Richard and Jane Elzby own Sunnyside Honey, a Meaford organic honey producer. Richard Elzby says that he has seen an increase in the number of bees he loses each year.

My loss until 2007 when Colony Collapse started was one hive a year. This year, I lost thirty-three percent. Last year I lost twenty-five percent. The year before that it was twenty percent. Every year it gets worse,” explained Elzby. “Living in this area, we have all our crops pollinated by bees, especially our fruit crops. As long as we have the bees, we can increase the crop. If we don’t have the bees, then of course the crop is going to be really lacking.”

When asked about neonicotinoids, Elzby points out that, “It’s not just bees getting killed by this stuff. All the pollinators are killed by this product.

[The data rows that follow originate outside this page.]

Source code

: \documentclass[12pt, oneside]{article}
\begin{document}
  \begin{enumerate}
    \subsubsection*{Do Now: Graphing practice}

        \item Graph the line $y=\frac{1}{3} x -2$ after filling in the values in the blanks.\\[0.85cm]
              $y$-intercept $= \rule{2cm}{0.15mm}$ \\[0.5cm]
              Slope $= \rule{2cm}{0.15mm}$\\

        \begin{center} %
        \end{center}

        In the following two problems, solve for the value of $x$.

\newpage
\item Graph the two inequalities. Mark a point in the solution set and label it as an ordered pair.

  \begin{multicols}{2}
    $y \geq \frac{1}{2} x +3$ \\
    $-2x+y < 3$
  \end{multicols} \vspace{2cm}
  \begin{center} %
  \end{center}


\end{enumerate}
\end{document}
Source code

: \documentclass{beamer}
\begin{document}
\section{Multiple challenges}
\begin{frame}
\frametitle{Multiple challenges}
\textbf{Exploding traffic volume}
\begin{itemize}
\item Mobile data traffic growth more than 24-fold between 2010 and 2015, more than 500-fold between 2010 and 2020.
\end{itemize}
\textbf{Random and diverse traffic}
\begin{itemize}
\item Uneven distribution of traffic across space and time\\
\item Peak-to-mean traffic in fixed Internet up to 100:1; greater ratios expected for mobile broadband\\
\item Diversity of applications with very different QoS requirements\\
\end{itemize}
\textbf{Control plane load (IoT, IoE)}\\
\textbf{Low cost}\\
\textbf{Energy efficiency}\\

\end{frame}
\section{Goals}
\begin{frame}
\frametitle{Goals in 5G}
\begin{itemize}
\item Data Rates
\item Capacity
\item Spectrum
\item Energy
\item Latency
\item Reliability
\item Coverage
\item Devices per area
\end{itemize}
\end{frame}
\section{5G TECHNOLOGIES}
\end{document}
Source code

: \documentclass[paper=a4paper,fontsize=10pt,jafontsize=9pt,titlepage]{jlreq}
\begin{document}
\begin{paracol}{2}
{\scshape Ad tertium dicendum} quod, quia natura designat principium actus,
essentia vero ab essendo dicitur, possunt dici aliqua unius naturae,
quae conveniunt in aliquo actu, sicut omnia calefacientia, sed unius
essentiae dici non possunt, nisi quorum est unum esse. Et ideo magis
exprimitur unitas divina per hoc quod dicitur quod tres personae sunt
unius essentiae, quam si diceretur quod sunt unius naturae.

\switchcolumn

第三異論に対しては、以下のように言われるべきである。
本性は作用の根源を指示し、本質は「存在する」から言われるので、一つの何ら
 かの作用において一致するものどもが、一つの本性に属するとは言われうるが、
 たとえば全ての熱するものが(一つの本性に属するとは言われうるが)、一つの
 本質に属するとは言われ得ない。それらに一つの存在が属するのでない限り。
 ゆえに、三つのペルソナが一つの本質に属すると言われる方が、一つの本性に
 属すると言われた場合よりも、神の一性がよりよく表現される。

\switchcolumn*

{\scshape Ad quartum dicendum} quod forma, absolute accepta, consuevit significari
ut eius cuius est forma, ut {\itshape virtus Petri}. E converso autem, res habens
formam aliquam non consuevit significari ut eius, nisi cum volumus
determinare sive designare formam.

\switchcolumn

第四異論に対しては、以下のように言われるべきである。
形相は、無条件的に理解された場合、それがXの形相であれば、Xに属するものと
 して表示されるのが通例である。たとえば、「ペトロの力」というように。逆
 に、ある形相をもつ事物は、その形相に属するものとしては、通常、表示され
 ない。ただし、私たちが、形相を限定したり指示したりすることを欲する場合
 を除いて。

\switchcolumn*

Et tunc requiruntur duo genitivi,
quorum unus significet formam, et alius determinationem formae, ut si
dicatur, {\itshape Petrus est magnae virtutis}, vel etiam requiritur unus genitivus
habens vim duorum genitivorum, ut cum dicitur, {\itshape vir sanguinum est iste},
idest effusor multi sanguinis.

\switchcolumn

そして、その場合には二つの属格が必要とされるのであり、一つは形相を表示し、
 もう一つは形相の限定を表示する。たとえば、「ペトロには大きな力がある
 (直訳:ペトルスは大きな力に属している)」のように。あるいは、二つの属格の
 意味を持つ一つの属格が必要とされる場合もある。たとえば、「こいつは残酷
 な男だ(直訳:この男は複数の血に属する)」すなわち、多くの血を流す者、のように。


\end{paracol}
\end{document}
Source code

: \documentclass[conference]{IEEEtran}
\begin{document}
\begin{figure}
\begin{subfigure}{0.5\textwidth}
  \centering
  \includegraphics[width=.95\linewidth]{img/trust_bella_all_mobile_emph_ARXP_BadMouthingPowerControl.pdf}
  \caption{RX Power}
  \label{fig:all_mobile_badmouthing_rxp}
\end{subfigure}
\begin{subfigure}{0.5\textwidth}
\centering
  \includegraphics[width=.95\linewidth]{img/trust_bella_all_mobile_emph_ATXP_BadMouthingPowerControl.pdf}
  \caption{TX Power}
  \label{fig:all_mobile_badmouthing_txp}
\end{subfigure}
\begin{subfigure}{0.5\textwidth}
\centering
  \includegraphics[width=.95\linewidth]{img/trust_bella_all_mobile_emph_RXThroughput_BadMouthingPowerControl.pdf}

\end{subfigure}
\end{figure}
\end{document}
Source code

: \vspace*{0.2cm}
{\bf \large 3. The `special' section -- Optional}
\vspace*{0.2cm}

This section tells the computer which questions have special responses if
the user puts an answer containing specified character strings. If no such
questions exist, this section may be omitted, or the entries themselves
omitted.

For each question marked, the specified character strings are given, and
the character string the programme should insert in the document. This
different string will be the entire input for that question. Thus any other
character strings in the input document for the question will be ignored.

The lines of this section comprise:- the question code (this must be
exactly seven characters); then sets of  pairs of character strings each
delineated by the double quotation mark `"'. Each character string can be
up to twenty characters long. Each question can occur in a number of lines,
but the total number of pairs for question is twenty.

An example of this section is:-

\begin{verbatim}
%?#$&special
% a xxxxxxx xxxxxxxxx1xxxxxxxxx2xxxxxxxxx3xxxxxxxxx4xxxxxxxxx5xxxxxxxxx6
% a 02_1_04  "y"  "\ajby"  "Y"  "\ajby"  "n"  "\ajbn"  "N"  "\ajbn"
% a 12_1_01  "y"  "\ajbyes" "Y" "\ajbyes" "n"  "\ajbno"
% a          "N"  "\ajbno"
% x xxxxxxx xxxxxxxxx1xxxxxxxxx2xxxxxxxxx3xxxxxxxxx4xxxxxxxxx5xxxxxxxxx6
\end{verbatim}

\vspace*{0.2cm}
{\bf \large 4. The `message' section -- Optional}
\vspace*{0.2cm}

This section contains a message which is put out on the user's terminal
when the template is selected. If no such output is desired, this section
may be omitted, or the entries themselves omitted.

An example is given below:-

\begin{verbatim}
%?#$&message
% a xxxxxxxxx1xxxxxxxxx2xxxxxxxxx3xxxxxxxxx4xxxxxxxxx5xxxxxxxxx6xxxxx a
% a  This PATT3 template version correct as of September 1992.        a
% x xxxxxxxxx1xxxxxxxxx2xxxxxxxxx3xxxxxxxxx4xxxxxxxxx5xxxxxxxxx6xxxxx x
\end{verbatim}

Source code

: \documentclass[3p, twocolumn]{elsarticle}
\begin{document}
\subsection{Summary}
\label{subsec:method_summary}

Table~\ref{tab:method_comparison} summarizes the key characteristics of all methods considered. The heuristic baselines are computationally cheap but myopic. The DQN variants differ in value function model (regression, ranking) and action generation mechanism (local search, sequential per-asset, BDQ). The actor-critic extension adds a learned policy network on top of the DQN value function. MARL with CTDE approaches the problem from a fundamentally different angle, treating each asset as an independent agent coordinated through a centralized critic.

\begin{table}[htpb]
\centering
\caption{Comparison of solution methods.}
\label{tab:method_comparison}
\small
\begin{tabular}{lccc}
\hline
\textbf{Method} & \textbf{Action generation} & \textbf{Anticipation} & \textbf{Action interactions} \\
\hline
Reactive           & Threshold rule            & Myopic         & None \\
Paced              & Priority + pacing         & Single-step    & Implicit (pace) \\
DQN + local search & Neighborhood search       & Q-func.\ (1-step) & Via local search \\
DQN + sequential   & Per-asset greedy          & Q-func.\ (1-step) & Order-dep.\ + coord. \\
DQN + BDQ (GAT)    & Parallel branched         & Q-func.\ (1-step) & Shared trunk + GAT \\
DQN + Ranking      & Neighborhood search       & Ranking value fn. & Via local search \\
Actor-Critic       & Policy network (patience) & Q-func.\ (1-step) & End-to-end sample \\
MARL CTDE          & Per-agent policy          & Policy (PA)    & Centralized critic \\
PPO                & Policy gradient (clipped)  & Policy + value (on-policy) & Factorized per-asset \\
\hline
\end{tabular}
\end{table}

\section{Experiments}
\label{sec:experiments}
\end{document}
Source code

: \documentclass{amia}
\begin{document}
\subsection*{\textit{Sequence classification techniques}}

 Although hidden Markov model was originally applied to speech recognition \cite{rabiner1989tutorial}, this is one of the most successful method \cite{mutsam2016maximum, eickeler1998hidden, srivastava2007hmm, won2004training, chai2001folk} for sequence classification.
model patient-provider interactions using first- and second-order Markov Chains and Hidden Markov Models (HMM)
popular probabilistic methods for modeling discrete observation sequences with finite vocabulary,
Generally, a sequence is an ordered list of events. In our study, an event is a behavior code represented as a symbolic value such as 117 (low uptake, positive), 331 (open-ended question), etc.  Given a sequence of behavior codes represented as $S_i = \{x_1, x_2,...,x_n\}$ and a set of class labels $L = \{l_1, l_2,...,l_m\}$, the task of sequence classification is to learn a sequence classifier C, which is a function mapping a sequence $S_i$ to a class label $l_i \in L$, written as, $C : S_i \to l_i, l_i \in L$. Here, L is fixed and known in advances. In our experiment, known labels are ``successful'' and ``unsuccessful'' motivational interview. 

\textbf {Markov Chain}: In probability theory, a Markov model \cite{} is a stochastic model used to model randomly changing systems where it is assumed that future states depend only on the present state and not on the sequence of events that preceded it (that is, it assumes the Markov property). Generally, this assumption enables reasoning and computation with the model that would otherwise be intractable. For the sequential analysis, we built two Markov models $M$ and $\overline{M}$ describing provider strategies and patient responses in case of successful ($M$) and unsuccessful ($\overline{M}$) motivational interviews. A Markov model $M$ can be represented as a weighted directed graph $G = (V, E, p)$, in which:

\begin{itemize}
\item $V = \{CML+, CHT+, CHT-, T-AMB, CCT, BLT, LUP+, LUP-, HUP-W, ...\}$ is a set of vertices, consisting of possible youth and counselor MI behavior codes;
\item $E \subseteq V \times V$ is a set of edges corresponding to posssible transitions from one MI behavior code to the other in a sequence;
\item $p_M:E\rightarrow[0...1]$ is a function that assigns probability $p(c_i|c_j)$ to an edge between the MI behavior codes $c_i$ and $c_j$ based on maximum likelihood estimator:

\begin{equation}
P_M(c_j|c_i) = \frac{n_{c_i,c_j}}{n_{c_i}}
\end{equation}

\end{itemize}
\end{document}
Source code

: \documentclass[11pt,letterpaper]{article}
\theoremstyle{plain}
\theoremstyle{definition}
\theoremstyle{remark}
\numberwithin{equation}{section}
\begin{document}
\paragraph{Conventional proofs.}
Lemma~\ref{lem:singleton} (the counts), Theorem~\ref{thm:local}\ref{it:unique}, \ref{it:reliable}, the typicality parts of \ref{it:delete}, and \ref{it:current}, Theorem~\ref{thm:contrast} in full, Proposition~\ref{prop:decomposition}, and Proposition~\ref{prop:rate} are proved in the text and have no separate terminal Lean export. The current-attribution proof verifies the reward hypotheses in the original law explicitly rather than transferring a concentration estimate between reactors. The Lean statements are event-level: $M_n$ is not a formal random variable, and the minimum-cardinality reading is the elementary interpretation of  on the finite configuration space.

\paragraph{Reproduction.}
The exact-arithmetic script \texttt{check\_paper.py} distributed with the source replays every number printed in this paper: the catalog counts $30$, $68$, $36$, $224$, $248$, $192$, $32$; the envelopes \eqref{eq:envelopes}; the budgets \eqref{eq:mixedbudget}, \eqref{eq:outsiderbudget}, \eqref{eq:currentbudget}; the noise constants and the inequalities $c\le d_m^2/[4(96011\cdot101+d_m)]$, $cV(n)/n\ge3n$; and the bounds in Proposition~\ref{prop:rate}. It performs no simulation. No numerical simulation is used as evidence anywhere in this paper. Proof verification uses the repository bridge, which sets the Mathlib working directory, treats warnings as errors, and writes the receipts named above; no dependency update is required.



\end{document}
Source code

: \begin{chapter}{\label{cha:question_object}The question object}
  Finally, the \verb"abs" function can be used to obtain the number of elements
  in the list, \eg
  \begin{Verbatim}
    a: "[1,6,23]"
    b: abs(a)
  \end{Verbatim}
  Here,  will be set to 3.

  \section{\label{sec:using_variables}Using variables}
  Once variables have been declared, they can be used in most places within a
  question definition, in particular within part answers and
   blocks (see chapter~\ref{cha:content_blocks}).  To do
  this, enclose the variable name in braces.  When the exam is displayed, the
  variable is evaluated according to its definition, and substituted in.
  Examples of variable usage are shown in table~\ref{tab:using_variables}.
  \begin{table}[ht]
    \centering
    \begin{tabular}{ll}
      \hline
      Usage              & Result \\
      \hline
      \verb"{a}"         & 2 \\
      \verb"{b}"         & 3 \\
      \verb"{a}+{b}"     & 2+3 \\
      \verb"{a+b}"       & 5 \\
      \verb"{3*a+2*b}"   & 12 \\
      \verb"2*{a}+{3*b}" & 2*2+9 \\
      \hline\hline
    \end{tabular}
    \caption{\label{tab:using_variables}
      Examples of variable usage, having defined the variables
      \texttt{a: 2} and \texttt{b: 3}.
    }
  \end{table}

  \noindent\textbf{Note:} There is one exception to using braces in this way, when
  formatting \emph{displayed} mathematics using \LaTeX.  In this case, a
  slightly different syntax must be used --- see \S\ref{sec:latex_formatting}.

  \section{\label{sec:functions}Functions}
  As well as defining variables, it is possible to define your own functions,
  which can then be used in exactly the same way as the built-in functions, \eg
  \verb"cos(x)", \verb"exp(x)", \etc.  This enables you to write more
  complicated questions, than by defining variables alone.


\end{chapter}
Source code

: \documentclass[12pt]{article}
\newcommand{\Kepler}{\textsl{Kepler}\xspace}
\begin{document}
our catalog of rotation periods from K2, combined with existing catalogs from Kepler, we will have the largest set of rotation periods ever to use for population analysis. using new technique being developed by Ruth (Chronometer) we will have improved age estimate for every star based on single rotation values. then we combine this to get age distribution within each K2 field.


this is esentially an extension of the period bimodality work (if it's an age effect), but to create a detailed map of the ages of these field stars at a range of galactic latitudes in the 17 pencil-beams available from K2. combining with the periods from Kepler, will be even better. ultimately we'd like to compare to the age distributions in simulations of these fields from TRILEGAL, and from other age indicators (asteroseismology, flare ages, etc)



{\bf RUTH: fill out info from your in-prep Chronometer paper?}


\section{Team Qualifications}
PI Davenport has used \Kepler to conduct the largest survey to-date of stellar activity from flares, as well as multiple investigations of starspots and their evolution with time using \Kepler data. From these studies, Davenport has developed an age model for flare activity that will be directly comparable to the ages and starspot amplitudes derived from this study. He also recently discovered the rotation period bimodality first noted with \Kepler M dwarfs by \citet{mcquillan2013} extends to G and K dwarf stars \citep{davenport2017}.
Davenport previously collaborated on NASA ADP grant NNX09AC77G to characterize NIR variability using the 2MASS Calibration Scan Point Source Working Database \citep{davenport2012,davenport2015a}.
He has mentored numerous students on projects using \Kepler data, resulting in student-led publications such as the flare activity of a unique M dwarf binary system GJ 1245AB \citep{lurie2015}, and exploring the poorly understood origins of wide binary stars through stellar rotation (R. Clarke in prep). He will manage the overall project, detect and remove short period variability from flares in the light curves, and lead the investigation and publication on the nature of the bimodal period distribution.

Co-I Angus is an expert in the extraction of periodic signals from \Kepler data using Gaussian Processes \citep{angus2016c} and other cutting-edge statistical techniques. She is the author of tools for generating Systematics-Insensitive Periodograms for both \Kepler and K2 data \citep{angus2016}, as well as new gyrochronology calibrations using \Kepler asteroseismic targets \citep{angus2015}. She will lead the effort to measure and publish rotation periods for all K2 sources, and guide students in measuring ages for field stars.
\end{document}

It’s airborne and it gets into the dust and travels. You may as well be spraying Raid into the air, it’s that deadly to insects, including all of our pollinators like butterflies and hundreds of different types of pollinators people don’t even think of.”

I was an environmental engineer and a chemist for twenty-five years. What I found in the chemical industry is that there is always an alternative. So if neonicotinoids are such a damaging chemical…there needs to be pressure put on these companies to do away with them, or change the formulas. Germany and France banned them three years ago and they have seen their bees come back. Major recoveries,” said Elzby.

The European Food Safety Authority published the results of a peer-reviewed study in January 2013. The results showed higher than acceptable risks to bees. In response, the European Commission recommended a moratorium. On April 29, 2013, fifteen of twenty-seven European Union member states voted to enact a two-year ban which will take effect December 1, 2013.

Although Colony Collapse Disorder has long been thought to be the result of several factors, not anymore, says Elzby.

As far as beekeepers are concerned, this is our opinion: it’s the neonicotinoids that are doing it. The latency period for neonics is fifteen to twenty years. That’s how long it takes from the time it’s put in the market until they realize what the damage is. Like asbestos, and PCBs. They find out too late,” offered Elzby.

The federal Pest Management Regulatory Agency has now found a link between planting corn and soybean seeds treated with neonicotinoids — an agricultural insecticide — and bee deaths in Ontario. The province’s approach will help keep crops healthy and improve the environment by:

  • Working towards a goal of 80 per cent reduction in the number of acres planted with neonicotinoid-treated corn and soybean seed by 2017

  • Reducing the over-winter honeybee mortality rate to 15 per cent by 2020

  • Establishing a comprehensive Pollinator Health Action Plan

The province will consult on a proposal to reduce the use of neonicotinoid-treated corn and soybean seed. If approved, new rules on the use of neonicotinoids will be in place by July 1, 2015, in time for the 2016 agricultural planting season.

Ensuring a strong and healthy agricultural sector is part of the government’s economic plan for Ontario. The four part plan is building Ontario up by investing in people’s talents and skills, building new public infrastructure like roads and transit, creating a dynamic, supportive environment where business thrives, and building a secure savings plan so everyone can afford to retire.

Our agricultural industry depends on safe, healthy lands to be productive.This is why Ontario farmers have taken significant action to reduce pesticide use, reducing overall usage by some 45 per cent in the past three decades. We know there is more that can be done, and we will work with farmers to protect the environment and grow the agricultural sector,” said Jeff Leal, Minister of Agriculture, Food and Rural Affairs.